Look how inefficient and rigid 2-node systems look with this comparison. You cannot burst all that much when the business needs to burst, perhaps due to acquisitions, perhaps because there’s a sudden demand workload, or headroom for peak usage times.

I’m suggesting that there is a sweet spot somewhere between 3 and 8-node systems.

If you have a blank slate on new designs for servers, networking, and storage, then consider looking at multi-node architectures. This concept can also be applied to DR and Cloud, as just having two sites—one production and one failover site—is not the future of cloud-based data centers.

If you have a blank slate on new designs for servers, networking, and storage, then consider looking at multi-node architectures.

The whole point of cloud is to distribute workloads and data across systems to achieve a higher level of overall efficiency, resiliency, and performance.
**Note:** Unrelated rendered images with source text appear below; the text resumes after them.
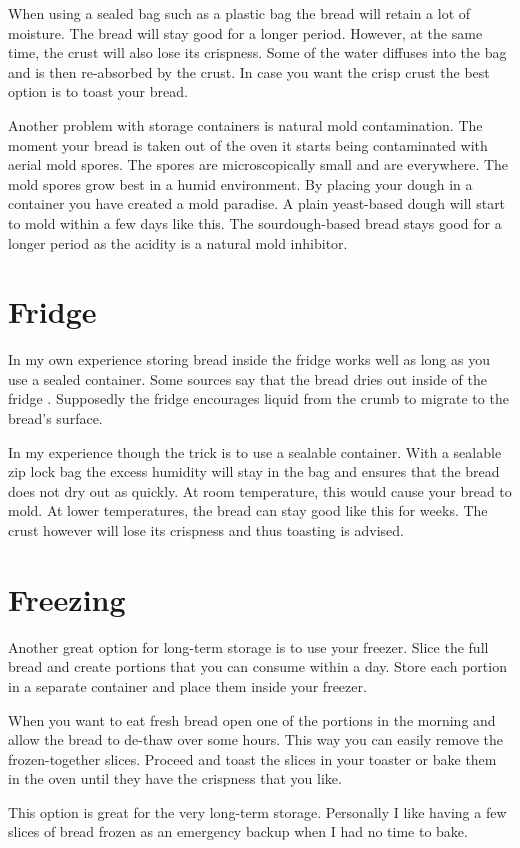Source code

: When using a sealed bag such as a plastic bag the bread
will retain a lot of moisture. The bread will stay good
for a longer period. However, at the same time, the crust
will also lose its crispness. Some of the water diffuses
into the bag and is then re-absorbed by the crust. In case
you want the crisp crust the best option is to toast your
bread.

Another problem with storage containers is natural
mold contamination. The moment your bread is taken out of
the oven it starts being contaminated with aerial mold spores.
The spores are microscopically small and are everywhere.
The mold spores grow best in a humid environment. By placing
your dough in a container you have created a mold paradise.
A plain yeast-based dough will start to mold within a few days
like this. The sourdough-based bread stays good
for a longer period as the acidity is a natural mold
inhibitor.

\section{Fridge}

In my own experience storing bread inside the fridge
works well as long as you use a sealed container. Some
sources say that the bread dries out inside of the
fridge \cite{storing+bread}. Supposedly the fridge
encourages liquid from the crumb to migrate to the bread's surface.

In my experience though the trick is to use a sealable
container. With a sealable zip lock bag
the excess humidity will stay in the bag and ensures
that the bread does not dry out as quickly. At room
temperature, this would cause your bread to mold. At
lower temperatures, the bread can stay good like this for
weeks. The crust however will lose its crispness and
thus toasting is advised.

\section{Freezing}

Another great option for long-term storage is to use
your freezer. Slice the full bread and create portions
that you can consume within a day. Store each portion
in a separate container and place them inside your
freezer.

When you want to eat fresh bread open one of the portions
in the morning and allow the bread to de-thaw over some
hours. This way you can easily remove the frozen-together
slices. Proceed and toast the slices in your toaster
or bake them in the oven until they have the crispness
that you like.

This option is great for the very long-term storage. Personally
I like having a few slices of bread frozen as an emergency
backup when I had no time to bake.

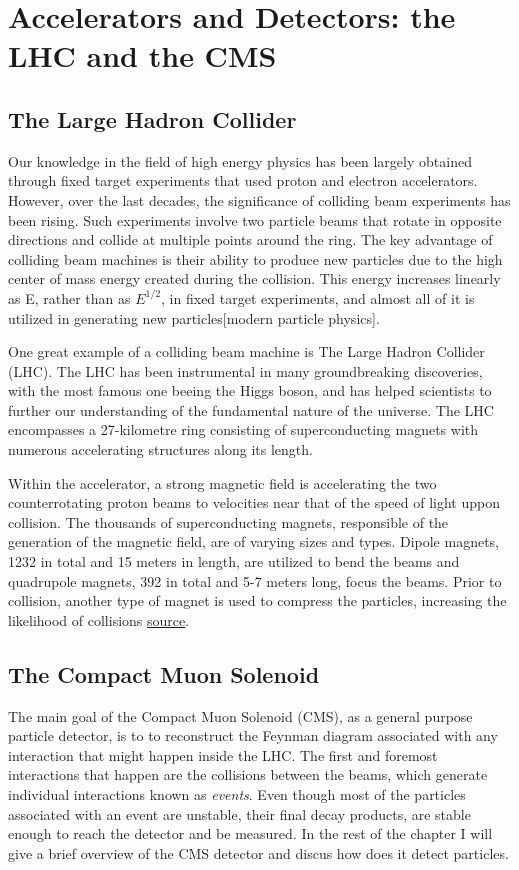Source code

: 
\section{Accelerators and Detectors: the LHC and the CMS}
\label{sec:org3878a16}
\subsection{The Large Hadron Collider}
\label{sec:org5906b28}
Our knowledge in the field of high energy physics has been largely obtained through fixed target experiments that used proton and electron accelerators. However, over the last decades, the significance of colliding beam experiments has been rising. Such experiments involve two particle beams that rotate in opposite directions and collide at multiple points around the ring. The key advantage of colliding beam machines is their ability to produce new particles due to the high center of mass energy created during the collision. This energy increases linearly as E, rather than as \(E^{1/2}\), in fixed target experiments, and almost all of it is utilized in generating new particles[modern particle physics].

One great example of a colliding beam machine is The Large Hadron Collider (LHC).  The LHC has been instrumental in many groundbreaking discoveries, with the most famous one beeing the Higgs boson, and has helped scientists to further our understanding of the fundamental nature of the universe. The LHC encompasses a 27-kilometre ring consisting of superconducting magnets with numerous accelerating structures along its length.

Within the accelerator, a strong magnetic field is accelerating the two counterrotating proton beams to velocities near that of the speed of light uppon collision.  The thousands of  superconducting magnets, responsible of the generation of the magnetic field, are of varying sizes and types. Dipole magnets, 1232 in total and 15 meters in length, are utilized to bend the beams and quadrupole magnets, 392 in total and 5-7 meters long, focus the beams. Prior to collision, another type of magnet is used to compress the particles, increasing the likelihood of collisions \href{https://www.lhc-closer.es/taking\_a\_closer\_look\_at\_lhc/0.momentum}{source}.
\subsection{The Compact Muon Solenoid}
\label{sec:orgccfbfe1}
The main goal of  the Compact Muon Solenoid (CMS), as a general purpose particle detector, is to  to reconstruct the Feynman diagram associated with any interaction that might happen inside the LHC. The first and foremost interactions that happen are the collisions between the beams, which generate individual interactions known as \emph{events}. Even though most of the particles associated with an event are unstable, their final decay products, are stable enough to reach the detector and be measured. In the rest of the chapter I will give a brief overview of the CMS detector and discus how does it detect particles.
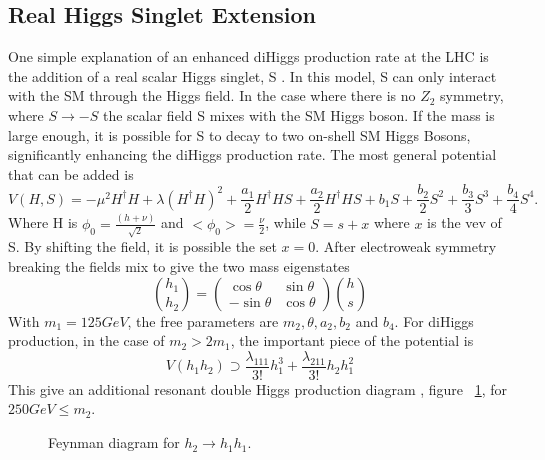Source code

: \subsection{Real Higgs Singlet Extension}
One simple explanation of an enhanced diHiggs production rate at the LHC is the addition of a real scalar Higgs singlet, S \cite{Lewis:2017dme}. In this model, S can only interact with the SM through the Higgs field. In the case where there is no ${Z_{2}}$ symmetry, where ${S\rightarrow -S}$ the scalar field S mixes with the SM Higgs boson. If the mass is large enough, it is possible for S to decay to two on-shell SM Higgs Bosons, significantly enhancing the diHiggs production rate.\newline
\indent The most general potential that can be added is 
\begin{equation}
V(H,S) = -\mu^{2}H^{\dagger}H + \lambda(H^{\dagger}H)^{2} + \frac{a_{1}}{2}H^{\dagger}HS + \frac{a_{2}}{2}H^{\dagger}HS + b_{1}S + \frac{b_{2}}{2}S^{2} + \frac{b_{3}}{3}S^{3} + \frac{b_{4}}{4}S^{4}.
\end{equation}
Where H is ${\phi_{0} = \frac{(h + \nu)}{\sqrt{2}}}$ and ${<\phi_{0}> = \frac{\nu}{2}}$, while ${S = s + x}$ where ${x}$ is the vev of S. By shifting the field, it is possible the set ${x = 0}$. After electroweak symmetry breaking the fields mix to give the two mass eigenstates
\begin{equation}
\binom{h_{1}}{h_{2}} = 
\begin{pmatrix}
\cos{\theta} & \sin{\theta}\\
-\sin{\theta} & \cos{\theta}
\end{pmatrix}
\binom{h}{s}
\end{equation}
With ${m_{1} = 125 GeV}$, the free parameters are ${m_{2}, \theta,a_{2},b_{2}}$ and ${b_{4}}$. For diHiggs production, in the case of ${m_{2}>2m_{1}}$, the important piece of the potential is 
\begin{equation}
V(h_{1}h_{2}) \supset \frac{\lambda_{111}}{3!}h_{1}^{3} + \frac{\lambda_{211}}{3!}h_{2}h_{1}^{2}
\end{equation}
This give an additional resonant double Higgs production diagram , figure ~\ref{fig:FeyRes}, for ${250 GeV \leq m_{2}}$.
\begin{figure}[h]
\begin{center}
\caption[Resonant di-Higgs production diagram]{Feynman diagram for ${h_{2}\rightarrow h_{1}h_{1}}$.}
\label{fig:FeyRes}
\end{center}
\end{figure}


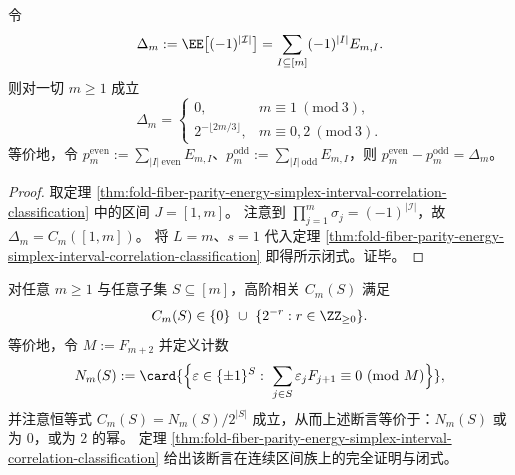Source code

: \begin{corollary}\label{cor:fold-fiber-parity-energy-simplex-global-parity-mod3}
令
\[
\Delta_m:=\EE\big[(-1)^{|\mathcal I|}\big]
=\sum_{I\subseteq[m]}(-1)^{|I|}E_{m,I}.
\]
则对一切 \(m\ge 1\) 成立
\[
\Delta_m=
\begin{cases}
0, & m\equiv 1\ (\mathrm{mod}\ 3),\\[4pt]
2^{-\lfloor 2m/3\rfloor}, & m\equiv 0,2\ (\mathrm{mod}\ 3).
\end{cases}
\]
等价地，令 \(p_m^{\mathrm{even}}:=\sum_{|I|\ \mathrm{even}}E_{m,I}\)、\(p_m^{\mathrm{odd}}:=\sum_{|I|\ \mathrm{odd}}E_{m,I}\)，则 \(p_m^{\mathrm{even}}-p_m^{\mathrm{odd}}=\Delta_m\)。
\end{corollary}
\begin{proof}
取定理 \ref{thm:fold-fiber-parity-energy-simplex-interval-correlation-classification} 中的区间 \(J=[1,m]\)。
注意到 \(\prod_{j=1}^m\sigma_j=(-1)^{|\mathcal I|}\)，故 \(\Delta_m=C_m([1,m])\)。
将 \(L=m\)、\(s=1\) 代入定理 \ref{thm:fold-fiber-parity-energy-simplex-interval-correlation-classification} 即得所示闭式。证毕。
\end{proof}

\begin{conjecture}[任意高阶相关的二幂律]\label{conj:fold-fiber-parity-energy-simplex-dyadic-correlation}
对任意 \(m\ge 1\) 与任意子集 \(S\subseteq[m]\)，高阶相关 \(C_m(S)\) 满足
\[
C_m(S)\in \{0\}\ \cup\ \{2^{-r}: r\in\ZZ_{\ge 0}\}.
\]
等价地，令 \(M:=F_{m+2}\) 并定义计数
\[
N_m(S):=\card{\Bigl\{\varepsilon\in\{\pm1\}^{S}:\ \sum_{j\in S}\varepsilon_jF_{j+1}\equiv 0\ (\mathrm{mod}\ M)\Bigr\}},
\]
并注意恒等式 \(C_m(S)=N_m(S)/2^{|S|}\) 成立，从而上述断言等价于：\(N_m(S)\) 或为 \(0\)，或为 \(2\) 的幂。
定理 \ref{thm:fold-fiber-parity-energy-simplex-interval-correlation-classification} 给出该断言在连续区间族上的完全证明与闭式。
\end{conjecture}

\endinput
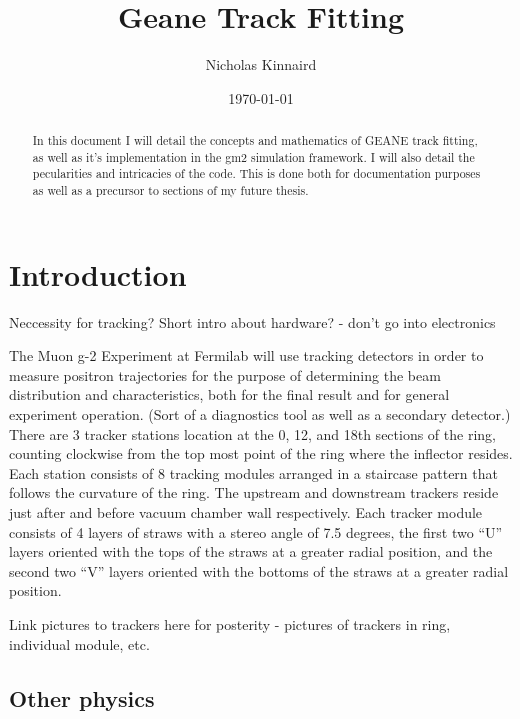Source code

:\documentclass{article}
\begin{document}
\title{Geane Track Fitting}
\author{Nicholas Kinnaird}
\date{\today}
\maketitle

\begin{abstract}

    In this document I will detail the concepts and mathematics of GEANE track fitting, as well as it's implementation in the gm2 simulation framework. I will also detail the pecularities and intricacies of the code. This is done both for documentation purposes as well as a precursor to sections of my future thesis.

\end{abstract}


\section{Introduction}

  Neccessity for tracking?
  Short intro about hardware? - don't go into electronics

  The Muon g-2 Experiment at Fermilab will use tracking detectors in order to measure positron trajectories for the purpose of determining the beam distribution and characteristics, both for the final result and for general experiment operation. (Sort of a diagnostics tool as well as a secondary detector.) There are 3 tracker stations location at the 0, 12, and 18th sections of the ring, counting clockwise from the top most point of the ring where the inflector resides. Each station consists of 8 tracking modules arranged in a staircase pattern that follows the curvature of the ring. The upstream and downstream trackers reside just after and before vacuum chamber wall respectively. Each tracker module consists of 4 layers of straws with a stereo angle of 7.5 degrees, the first two ``U'' layers oriented with the tops of the straws at a greater radial position, and the second two ``V'' layers oriented with the bottoms of the straws at a greater radial position.

  Link pictures to trackers here for posterity - pictures of trackers in ring, individual module, etc. 

 \subsection{Other physics}
\end{document}

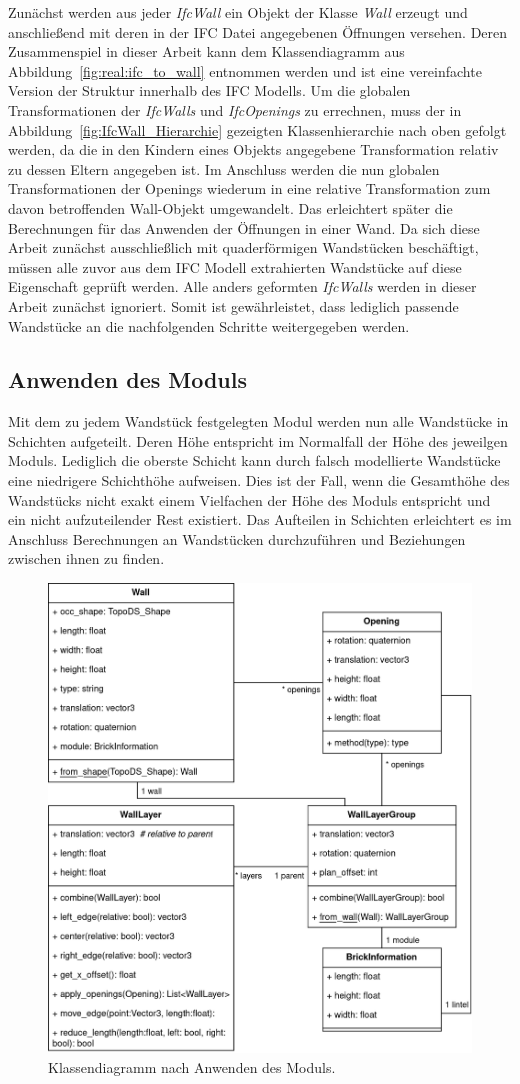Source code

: Zunächst werden aus jeder \textit{IfcWall} ein Objekt der Klasse \textit{Wall} erzeugt und anschließend mit deren in der IFC Datei angegebenen Öffnungen versehen.
Deren Zusammenspiel in dieser Arbeit kann dem Klassendiagramm aus Abbildung~\ref{fig:real:ifc_to_wall} entnommen werden und ist eine vereinfachte Version der Struktur innerhalb des IFC Modells.
Um die globalen Transformationen der \textit{IfcWalls} und \textit{IfcOpenings} zu errechnen, muss der in Abbildung~\ref{fig:IfcWall_Hierarchie} gezeigten Klassenhierarchie nach oben gefolgt werden, da die in den Kindern eines Objekts angegebene Transformation relativ zu dessen Eltern angegeben ist.
Im Anschluss werden die nun globalen Transformationen der Openings wiederum in eine relative Transformation zum davon betroffenden Wall-Objekt umgewandelt.
Das erleichtert später die Berechnungen für das Anwenden der Öffnungen in einer Wand.
Da sich diese Arbeit zunächst ausschließlich mit quaderförmigen Wandstücken beschäftigt, müssen alle zuvor aus dem IFC Modell extrahierten Wandstücke auf diese Eigenschaft geprüft werden.
Alle anders geformten \textit{IfcWalls} werden in dieser Arbeit zunächst ignoriert.
Somit ist gewährleistet, dass lediglich passende Wandstücke an die nachfolgenden Schritte weitergegeben werden.

\subsection{Anwenden des Moduls}
Mit dem zu jedem Wandstück festgelegten Modul werden nun alle Wandstücke in Schichten aufgeteilt.
Deren Höhe entspricht im Normalfall der Höhe des jeweilgen Moduls.
Lediglich die oberste Schicht kann durch falsch modellierte Wandstücke eine niedrigere Schichthöhe aufweisen.
Dies ist der Fall, wenn die Gesamthöhe des Wandstücks nicht exakt einem Vielfachen der Höhe des Moduls entspricht und ein nicht aufzuteilender Rest existiert.
Das Aufteilen in Schichten erleichtert es im Anschluss Berechnungen an Wandstücken durchzuführen und Beziehungen zwischen ihnen zu finden.
\begin{figure}[hbt]
  \centering
  \includegraphics[width=0.7\columnwidth]{fig/klassendiagramm_apply_module.drawio.png}
  \caption{Klassendiagramm nach Anwenden des Moduls.}
  \label{fig:real:apply_module}
\end{figure}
Notice I didn’t say cost. We’re not quite there yet, but that’s coming. Distributing your risk across nodes and locations will eventually drive down costs, not just from the additional efficiencies gained, but also because you will be able to afford to invest in more value-driven products.

Take Cleversafe, which replicates data across multiple nodes and multiple locations. The low cost of this object-based storage allows for all those copies, while still keeping costs under control. Instead of thinking about your ability to recover from a failure, you will be thinking about how many failures you can sustain without much business impact. If the applications are written correctly, there may be very little business interruption after all.